These compound literals are hard to break down to short lines without
making them look ugly (the type names would have to stand alone on a
line); let's use normal local variables instead.
Bugzilla:
https://bugzilla.redhat.com/show_bug.cgi?id=2172516
Signed-off-by: Laszlo Ersek <lersek(a)redhat.com>
---
examples/strict-structured-reads.c | 11 +++++++----
1 file changed, 7 insertions(+), 4 deletions(-)
diff --git a/examples/strict-structured-reads.c b/examples/strict-structured-reads.c
index 1c9664260654..a2596713f3cd 100644
--- a/examples/strict-structured-reads.c
+++ b/examples/strict-structured-reads.c
@@ -222,6 +222,11 @@ main (int argc, char *argv[])

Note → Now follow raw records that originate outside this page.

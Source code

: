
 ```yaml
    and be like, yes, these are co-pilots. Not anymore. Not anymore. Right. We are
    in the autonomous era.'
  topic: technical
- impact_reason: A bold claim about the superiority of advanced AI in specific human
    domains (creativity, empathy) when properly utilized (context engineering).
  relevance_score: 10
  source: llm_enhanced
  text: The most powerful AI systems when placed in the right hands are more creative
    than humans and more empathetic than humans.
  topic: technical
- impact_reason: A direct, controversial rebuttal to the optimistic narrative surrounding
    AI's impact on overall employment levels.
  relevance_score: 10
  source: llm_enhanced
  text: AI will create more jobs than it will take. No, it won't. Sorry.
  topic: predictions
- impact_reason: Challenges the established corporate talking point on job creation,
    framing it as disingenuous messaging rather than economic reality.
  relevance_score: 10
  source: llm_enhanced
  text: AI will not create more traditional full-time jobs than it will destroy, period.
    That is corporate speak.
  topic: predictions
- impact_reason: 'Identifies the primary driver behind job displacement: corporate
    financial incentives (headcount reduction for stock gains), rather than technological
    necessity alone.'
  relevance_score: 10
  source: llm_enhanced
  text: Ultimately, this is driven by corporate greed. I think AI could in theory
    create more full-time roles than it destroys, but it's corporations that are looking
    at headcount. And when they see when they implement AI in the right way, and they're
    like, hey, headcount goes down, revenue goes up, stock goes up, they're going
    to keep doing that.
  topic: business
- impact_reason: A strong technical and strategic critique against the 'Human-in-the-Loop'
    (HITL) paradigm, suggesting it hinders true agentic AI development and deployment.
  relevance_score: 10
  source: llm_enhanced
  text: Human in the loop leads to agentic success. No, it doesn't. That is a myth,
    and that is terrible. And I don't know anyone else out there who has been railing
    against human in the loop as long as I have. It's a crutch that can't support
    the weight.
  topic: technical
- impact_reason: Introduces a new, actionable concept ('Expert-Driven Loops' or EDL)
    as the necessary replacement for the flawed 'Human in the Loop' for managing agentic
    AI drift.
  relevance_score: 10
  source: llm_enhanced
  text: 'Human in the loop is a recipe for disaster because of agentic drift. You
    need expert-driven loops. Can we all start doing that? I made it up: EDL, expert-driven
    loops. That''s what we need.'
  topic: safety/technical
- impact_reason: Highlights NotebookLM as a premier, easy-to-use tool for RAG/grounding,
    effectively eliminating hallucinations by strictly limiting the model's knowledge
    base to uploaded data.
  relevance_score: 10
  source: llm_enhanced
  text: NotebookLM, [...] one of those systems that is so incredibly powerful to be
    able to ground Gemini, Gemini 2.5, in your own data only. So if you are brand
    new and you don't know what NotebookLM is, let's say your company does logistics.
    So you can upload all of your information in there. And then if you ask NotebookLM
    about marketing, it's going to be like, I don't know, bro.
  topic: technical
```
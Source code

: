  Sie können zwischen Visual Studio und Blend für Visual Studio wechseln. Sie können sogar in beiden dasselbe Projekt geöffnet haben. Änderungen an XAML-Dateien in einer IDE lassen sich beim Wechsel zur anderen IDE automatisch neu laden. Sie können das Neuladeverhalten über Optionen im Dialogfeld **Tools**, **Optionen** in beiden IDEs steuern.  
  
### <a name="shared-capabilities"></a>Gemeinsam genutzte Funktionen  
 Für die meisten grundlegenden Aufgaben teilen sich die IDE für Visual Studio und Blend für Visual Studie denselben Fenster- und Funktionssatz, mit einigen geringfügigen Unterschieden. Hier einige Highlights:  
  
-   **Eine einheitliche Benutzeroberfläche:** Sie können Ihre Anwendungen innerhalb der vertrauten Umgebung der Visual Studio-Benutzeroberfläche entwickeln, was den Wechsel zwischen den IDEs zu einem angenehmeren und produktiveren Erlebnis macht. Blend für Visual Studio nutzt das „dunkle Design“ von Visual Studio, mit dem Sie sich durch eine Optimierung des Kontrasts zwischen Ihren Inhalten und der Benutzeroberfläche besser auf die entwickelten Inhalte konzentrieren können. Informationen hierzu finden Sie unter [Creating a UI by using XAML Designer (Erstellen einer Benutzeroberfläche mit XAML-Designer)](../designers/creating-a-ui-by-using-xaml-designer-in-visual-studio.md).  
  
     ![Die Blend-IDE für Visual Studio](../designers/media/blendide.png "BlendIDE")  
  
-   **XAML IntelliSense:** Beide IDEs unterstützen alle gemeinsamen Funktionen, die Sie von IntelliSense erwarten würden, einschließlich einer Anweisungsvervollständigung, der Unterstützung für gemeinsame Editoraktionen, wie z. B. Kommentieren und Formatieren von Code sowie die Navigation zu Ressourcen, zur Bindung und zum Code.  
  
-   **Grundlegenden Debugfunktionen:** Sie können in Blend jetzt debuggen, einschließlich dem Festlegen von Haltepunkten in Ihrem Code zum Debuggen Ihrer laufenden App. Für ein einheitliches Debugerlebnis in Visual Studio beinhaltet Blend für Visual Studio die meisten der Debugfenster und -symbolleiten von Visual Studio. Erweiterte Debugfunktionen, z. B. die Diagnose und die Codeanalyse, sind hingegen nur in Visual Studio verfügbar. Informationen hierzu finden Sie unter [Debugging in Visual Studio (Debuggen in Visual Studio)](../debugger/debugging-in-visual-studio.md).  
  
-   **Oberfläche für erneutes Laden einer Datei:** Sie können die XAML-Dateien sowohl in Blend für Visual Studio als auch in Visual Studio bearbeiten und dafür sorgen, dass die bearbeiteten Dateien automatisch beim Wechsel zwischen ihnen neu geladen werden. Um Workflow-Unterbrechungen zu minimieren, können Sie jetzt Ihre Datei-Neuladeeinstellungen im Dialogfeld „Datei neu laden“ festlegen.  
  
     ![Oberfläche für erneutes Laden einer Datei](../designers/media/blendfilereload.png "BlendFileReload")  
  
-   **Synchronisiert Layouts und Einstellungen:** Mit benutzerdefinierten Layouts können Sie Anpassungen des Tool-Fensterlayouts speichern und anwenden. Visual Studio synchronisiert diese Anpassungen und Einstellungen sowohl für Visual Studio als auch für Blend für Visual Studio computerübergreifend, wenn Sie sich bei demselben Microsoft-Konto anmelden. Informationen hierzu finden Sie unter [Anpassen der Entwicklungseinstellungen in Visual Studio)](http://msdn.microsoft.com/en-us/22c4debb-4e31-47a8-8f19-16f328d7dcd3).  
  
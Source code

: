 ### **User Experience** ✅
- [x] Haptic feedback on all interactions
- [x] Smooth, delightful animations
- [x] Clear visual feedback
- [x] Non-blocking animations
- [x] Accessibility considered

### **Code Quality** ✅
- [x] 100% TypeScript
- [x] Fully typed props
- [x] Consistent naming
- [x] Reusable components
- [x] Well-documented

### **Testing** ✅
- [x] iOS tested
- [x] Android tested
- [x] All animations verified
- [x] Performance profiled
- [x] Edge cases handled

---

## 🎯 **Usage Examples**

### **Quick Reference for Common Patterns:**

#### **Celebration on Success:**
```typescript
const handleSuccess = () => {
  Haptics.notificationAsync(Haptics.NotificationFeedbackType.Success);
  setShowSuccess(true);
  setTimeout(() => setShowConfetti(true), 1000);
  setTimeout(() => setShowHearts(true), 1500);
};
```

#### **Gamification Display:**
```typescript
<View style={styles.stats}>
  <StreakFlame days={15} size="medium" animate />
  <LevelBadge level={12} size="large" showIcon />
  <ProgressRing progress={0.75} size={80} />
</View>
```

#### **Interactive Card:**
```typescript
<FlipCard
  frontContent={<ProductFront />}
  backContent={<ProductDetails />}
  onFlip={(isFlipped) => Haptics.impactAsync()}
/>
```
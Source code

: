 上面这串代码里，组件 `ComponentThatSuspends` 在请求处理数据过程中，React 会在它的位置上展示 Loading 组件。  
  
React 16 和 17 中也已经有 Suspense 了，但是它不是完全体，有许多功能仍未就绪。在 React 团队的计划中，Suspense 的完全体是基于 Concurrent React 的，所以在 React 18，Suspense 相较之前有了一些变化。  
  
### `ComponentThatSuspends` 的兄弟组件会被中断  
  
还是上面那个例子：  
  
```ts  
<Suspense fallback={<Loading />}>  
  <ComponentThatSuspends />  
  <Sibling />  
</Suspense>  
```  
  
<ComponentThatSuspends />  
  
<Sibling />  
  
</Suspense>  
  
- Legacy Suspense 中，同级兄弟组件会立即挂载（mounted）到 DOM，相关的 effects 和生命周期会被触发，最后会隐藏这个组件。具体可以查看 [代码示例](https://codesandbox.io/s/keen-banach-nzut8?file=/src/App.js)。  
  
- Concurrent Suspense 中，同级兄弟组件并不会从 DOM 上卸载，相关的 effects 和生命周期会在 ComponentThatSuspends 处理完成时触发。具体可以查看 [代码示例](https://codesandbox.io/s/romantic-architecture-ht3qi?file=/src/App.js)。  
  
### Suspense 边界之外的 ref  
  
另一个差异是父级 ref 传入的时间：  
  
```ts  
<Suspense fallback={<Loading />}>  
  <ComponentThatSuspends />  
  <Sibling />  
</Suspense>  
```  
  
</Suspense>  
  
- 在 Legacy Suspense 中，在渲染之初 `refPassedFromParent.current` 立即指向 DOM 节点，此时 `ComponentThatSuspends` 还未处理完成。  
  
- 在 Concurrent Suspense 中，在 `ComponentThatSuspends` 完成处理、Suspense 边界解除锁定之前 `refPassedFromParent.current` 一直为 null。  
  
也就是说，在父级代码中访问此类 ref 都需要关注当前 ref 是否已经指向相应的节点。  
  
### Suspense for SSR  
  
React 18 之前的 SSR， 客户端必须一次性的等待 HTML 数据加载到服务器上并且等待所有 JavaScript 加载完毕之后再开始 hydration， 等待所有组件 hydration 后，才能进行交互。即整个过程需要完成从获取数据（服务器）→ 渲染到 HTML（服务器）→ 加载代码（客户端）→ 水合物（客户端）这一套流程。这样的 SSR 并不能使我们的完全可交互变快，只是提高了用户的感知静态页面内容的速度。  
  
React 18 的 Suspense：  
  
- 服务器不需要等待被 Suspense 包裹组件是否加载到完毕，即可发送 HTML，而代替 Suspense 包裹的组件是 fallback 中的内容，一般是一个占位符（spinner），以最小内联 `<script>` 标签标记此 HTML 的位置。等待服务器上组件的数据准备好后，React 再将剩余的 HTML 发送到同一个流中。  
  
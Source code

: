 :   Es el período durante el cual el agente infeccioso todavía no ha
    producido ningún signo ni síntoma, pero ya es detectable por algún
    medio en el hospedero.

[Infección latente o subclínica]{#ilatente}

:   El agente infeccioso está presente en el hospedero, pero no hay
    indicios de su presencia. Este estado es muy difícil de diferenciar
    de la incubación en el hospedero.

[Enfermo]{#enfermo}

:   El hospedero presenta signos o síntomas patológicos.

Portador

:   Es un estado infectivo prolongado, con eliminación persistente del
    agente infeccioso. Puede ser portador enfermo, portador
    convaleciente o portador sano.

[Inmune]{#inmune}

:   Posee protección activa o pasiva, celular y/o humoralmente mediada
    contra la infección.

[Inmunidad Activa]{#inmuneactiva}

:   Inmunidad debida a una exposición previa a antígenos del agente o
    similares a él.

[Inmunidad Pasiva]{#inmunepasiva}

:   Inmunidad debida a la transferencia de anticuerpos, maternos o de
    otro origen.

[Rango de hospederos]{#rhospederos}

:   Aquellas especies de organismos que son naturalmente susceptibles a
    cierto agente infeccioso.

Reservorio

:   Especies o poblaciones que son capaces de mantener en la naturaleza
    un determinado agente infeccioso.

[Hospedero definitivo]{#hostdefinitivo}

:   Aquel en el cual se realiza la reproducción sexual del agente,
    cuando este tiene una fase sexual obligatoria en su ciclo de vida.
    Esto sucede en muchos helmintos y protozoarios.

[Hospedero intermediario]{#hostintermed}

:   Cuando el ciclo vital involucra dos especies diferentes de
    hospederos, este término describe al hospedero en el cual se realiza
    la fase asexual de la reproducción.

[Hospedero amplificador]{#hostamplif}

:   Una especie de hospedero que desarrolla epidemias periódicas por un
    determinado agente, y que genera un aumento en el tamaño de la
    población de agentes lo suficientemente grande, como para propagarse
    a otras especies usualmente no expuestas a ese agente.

struct data *d = malloc (sizeof *d);
struct range *r = malloc (sizeof *r);
uint64_t offset;
+ nbd_chunk_callback chunk_callback = { .callback = read_chunk,
+ .user_data = d };
+ nbd_completion_callback completion_callback = { .callback = read_verify,
+ .user_data = d,
+ .free = free };
assert (d && r);
offset = rand () % (exportsize - maxsize);
@@ -230,10 +235,8 @@ main (int argc, char *argv[])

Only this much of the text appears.